[AIM OF THE TASK] Write out, with no changes, every line starting at the one that contains "금 : Web Programing" and ending at the last line of the data below. Leave pictures out.

══ ENTRIES SUPPLIED ══

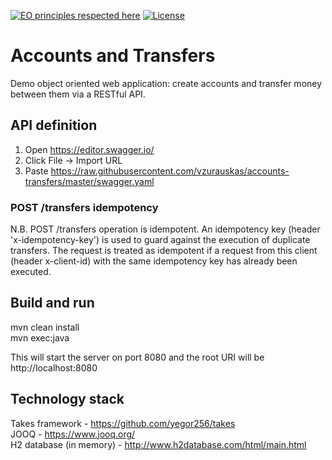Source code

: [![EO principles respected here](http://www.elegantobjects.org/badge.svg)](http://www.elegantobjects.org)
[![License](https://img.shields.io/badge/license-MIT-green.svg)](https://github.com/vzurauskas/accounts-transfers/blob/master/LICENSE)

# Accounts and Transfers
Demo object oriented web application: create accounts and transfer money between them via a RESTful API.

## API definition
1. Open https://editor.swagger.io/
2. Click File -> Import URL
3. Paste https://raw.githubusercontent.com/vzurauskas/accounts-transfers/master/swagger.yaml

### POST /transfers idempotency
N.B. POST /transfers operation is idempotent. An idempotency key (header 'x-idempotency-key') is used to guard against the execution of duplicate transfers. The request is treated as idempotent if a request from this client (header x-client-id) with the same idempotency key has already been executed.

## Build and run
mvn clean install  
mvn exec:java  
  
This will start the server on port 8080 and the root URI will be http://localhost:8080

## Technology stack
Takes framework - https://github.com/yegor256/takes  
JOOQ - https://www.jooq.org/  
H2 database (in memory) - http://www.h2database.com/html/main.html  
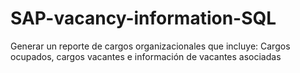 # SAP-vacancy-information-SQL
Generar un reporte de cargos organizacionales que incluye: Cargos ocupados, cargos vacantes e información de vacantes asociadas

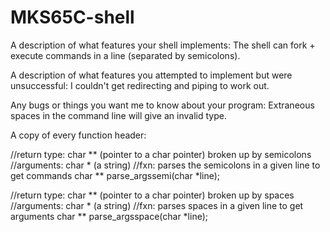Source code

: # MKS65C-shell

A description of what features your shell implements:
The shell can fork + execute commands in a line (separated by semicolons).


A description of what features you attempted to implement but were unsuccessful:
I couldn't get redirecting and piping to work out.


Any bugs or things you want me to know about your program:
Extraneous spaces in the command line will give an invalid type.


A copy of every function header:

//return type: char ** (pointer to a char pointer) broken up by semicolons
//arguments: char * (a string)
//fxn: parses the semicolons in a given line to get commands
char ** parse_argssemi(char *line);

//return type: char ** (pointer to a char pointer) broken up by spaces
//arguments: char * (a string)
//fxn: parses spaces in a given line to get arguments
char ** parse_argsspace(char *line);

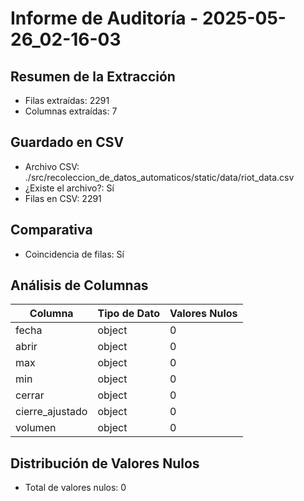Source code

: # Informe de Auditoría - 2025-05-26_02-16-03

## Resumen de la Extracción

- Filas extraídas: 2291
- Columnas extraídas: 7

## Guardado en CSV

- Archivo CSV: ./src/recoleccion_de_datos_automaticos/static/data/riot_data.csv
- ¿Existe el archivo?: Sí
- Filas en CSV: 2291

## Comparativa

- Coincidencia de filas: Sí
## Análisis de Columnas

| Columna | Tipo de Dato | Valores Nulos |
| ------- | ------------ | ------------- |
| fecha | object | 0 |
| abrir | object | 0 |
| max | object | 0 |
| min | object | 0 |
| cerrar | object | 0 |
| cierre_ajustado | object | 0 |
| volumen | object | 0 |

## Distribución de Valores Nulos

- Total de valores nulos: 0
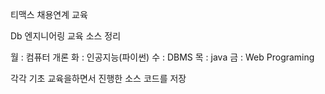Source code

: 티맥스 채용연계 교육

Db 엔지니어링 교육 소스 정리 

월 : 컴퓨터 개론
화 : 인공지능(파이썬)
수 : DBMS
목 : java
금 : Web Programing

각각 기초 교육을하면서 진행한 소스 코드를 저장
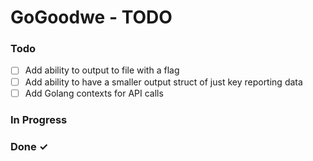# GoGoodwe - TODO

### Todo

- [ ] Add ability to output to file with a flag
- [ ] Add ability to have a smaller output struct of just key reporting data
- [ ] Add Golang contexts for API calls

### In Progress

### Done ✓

═══

[SOLUTION TO THIS TASK]
금 : Web Programing

각각 기초 교육을하면서 진행한 소스 코드를 저장
# GoGoodwe - TODO

### Todo

- [ ] Add ability to output to file with a flag
- [ ] Add ability to have a smaller output struct of just key reporting data
- [ ] Add Golang contexts for API calls

### In Progress

### Done ✓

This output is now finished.